Lucía rio y, sin dejar de caminar de espaldas, sin asomo de preocupación por el coche que pudiera bajar aquella cuesta, se quitó la chaqueta y saltó para que Alicia viera su cuerpo balancearse libre y entregado a lo que deseaba experimentar.
—¡Te voy a poner a vivir! —gritó finalmente Alicia en un mensaje que no era solo para Lucía, sino para todo el mundo.
La licorería estaba muy cerca de la calle Atocha. Fue muy fácil encontrarla. Llegó a la puerta a las seis menos tres minutos, acalorada y jadeando. Volvió a pensar en sexo y en sus muslos sudorosos por la carrera. No le importó mucho: se sentía excitada y hermosa ahora que había recuperado una libertad ya olvidada. Esperó inquieta la llegada de las seis, escrutando todas las esquinas próximas a la licorería. «¿Cómo crees que vendrá, León? ¿Caminando?». Lo imaginó acercándose con un móvil pegado a la oreja, quizá despistado y saludando de lejos. Lo imaginó dentro de un coche, bajando la ventanilla para ella. Lo imaginó en otro lugar, sin acordarse de su nombre… En eso justo estaba cuando alguien le agarró la cintura; alguien que acababa de salir de la licorería.

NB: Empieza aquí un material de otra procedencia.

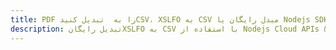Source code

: ---title: PDF را به  تبدیل کنیدCSV، XSLFO به CSV مبدل رایگان یا Nodejs SDKdescription: تبدیل رایگانXSLFO به CSV با استفاده از Nodejs Cloud APIs & SDK همچنین اسناد PDF را در Cloud ایجاد، ویرایش و رندر کنید.---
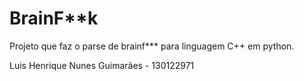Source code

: # BrainF**k
Projeto que faz o parse de brainf*** para linguagem C++ em python.

Luis Henrique Nunes Guimarães - 130122971
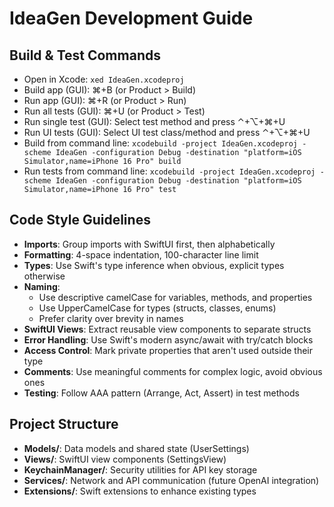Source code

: # IdeaGen Development Guide

## Build & Test Commands
- Open in Xcode: `xed IdeaGen.xcodeproj`
- Build app (GUI): ⌘+B (or Product > Build)
- Run app (GUI): ⌘+R (or Product > Run)
- Run all tests (GUI): ⌘+U (or Product > Test)
- Run single test (GUI): Select test method and press ⌃+⌥+⌘+U
- Run UI tests (GUI): Select UI test class/method and press ⌃+⌥+⌘+U
- Build from command line: `xcodebuild -project IdeaGen.xcodeproj -scheme IdeaGen -configuration Debug -destination "platform=iOS Simulator,name=iPhone 16 Pro" build`
- Run tests from command line: `xcodebuild -project IdeaGen.xcodeproj -scheme IdeaGen -configuration Debug -destination "platform=iOS Simulator,name=iPhone 16 Pro" test`

## Code Style Guidelines
- **Imports**: Group imports with SwiftUI first, then alphabetically
- **Formatting**: 4-space indentation, 100-character line limit
- **Types**: Use Swift's type inference when obvious, explicit types otherwise
- **Naming**:
  - Use descriptive camelCase for variables, methods, and properties
  - Use UpperCamelCase for types (structs, classes, enums)
  - Prefer clarity over brevity in names
- **SwiftUI Views**: Extract reusable view components to separate structs
- **Error Handling**: Use Swift's modern async/await with try/catch blocks
- **Access Control**: Mark private properties that aren't used outside their type
- **Comments**: Use meaningful comments for complex logic, avoid obvious ones
- **Testing**: Follow AAA pattern (Arrange, Act, Assert) in test methods

## Project Structure
- **Models/**: Data models and shared state (UserSettings)
- **Views/**: SwiftUI view components (SettingsView)
- **KeychainManager/**: Security utilities for API key storage
- **Services/**: Network and API communication (future OpenAI integration)
- **Extensions/**: Swift extensions to enhance existing types
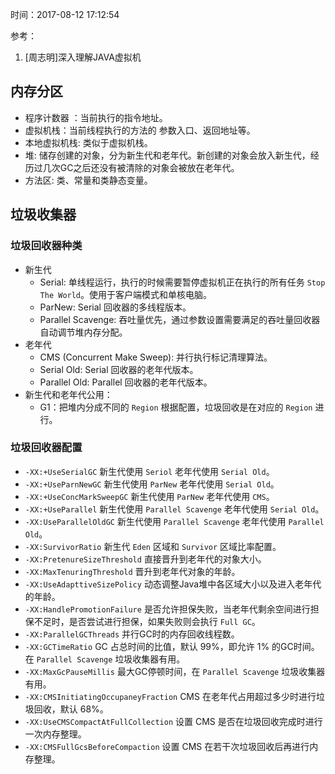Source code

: 时间：2017-08-12 17:12:54 

参考：

1. [周志明]深入理解JAVA虚拟机

## 内存分区 

* 程序计数器 ：当前执行的指令地址。
* 虚拟机栈：当前线程执行的方法的 参数入口、返回地址等。
* 本地虚拟机栈: 类似于虚拟机栈。
* 堆: 储存创建的对象，分为新生代和老年代。新创建的对象会放入新生代，经历过几次GC之后还没有被清除的对象会被放在老年代。
* 方法区: 类、常量和类静态变量。

## 垃圾收集器 

### 垃圾回收器种类 

* 新生代
	* Serial: 单线程运行，执行的时候需要暂停虚拟机正在执行的所有任务 `Stop The World`。使用于客户端模式和单核电脑。
	* ParNew: Serial 回收器的多线程版本。
	* Parallel Scavenge: 吞吐量优先，通过参数设置需要满足的吞吐量回收器自动调节堆内存分配。 
* 老年代 
	* CMS (Concurrent Make Sweep):  并行执行标记清理算法。
	* Serial Old: Serial 回收器的老年代版本。
	* Parallel Old: Parallel  回收器的老年代版本。
* 新生代和老年代公用：
	* G1：把堆内分成不同的 `Region` 根据配置，垃圾回收是在对应的 `Region` 进行。

### 垃圾回收器配置 

* `-XX:+UseSerialGC` 新生代使用 `Seriol` 老年代使用 `Serial Old`。
* `-XX:+UseParnNewGC` 新生代使用 `ParNew` 老年代使用 `Serial Old`。
* `-XX:+UseConcMarkSweepGC`  新生代使用 `ParNew` 老年代使用 `CMS`。
* `-XX:+UseParallel` 新生代使用 `Parallel Scavenge` 老年代使用 `Serial Old`。
* `-XX:UseParallelOldGC` 新生代使用 `Parallel Scavenge` 老年代使用 `Parallel Old`。
* `-XX:SurvivorRatio` 新生代 `Eden` 区域和 `Survivor` 区域比率配置。
* `-XX:PretenureSizeThreshold` 直接晋升到老年代的对象大小。
* `-XX:MaxTenuringThreshold` 晋升到老年代对象的年龄。
* `-XX:UseAdapttiveSizePolicy` 动态调整Java堆中各区域大小以及进入老年代的年龄。
* `-XX:HandlePromotionFailure` 是否允许担保失败，当老年代剩余空间进行担保不足时，是否尝试进行担保，如果失败则会执行 `Full GC`。
* `-XX:ParallelGCThreads` 并行GC时的内存回收线程数。
* `-XX:GCTimeRatio` GC 占总时间的比值，默认 99%，即允许 1% 的GC时间。在 `Parallel Scavenge` 垃圾收集器有用。
* `-XX:MaxGcPauseMillis` 最大GC停顿时间，在 `Parallel Scavenge` 垃圾收集器有用。
* `-XX:CMSInitiatingOccupaneyFraction` CMS 在老年代占用超过多少时进行垃圾回收，默认 68%。
* `-XX:UseCMSCompactAtFullCollection` 设置 CMS 是否在垃圾回收完成时进行一次内存整理。
* `-XX:CMSFullGcsBeforeCompaction` 设置 CMS 在若干次垃圾回收后再进行内存整理。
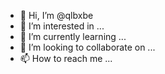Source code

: - 👋 Hi, I’m @qlbxbe
- 👀 I’m interested in ...
- 🌱 I’m currently learning ...
- 💞️ I’m looking to collaborate on ...
- 📫 How to reach me ...

<!---
qlbxbe/qlbxbe is a ✨ special ✨ repository because its `README.md` (this file) appears on your GitHub profile.
You can click the Preview link to take a look at your changes.
--->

—¿Eres Lucía? —preguntó una voz femenina. Ella se giró sobresaltada.
—Sí, soy yo.
Una mujer rubia con voz dulce y sonrisa maliciosa la arrastró hasta el interior de la tienda. Le señaló el camino hacia el fondo de la trastienda mientras cogía un bolso del mostrador dispuesta a marcharse. Lucía avanzó y, al girarse, vio a la chica cerrando la puerta desde fuera. No sabía qué estaba ocurriendo, pero deseaba que ocurriera. Escuchó el ruido de la persiana metálica de la licorería estallando contra el suelo de la calle y respiró hondo antes de seguir una débil luz que parecía proceder de un piso subterráneo.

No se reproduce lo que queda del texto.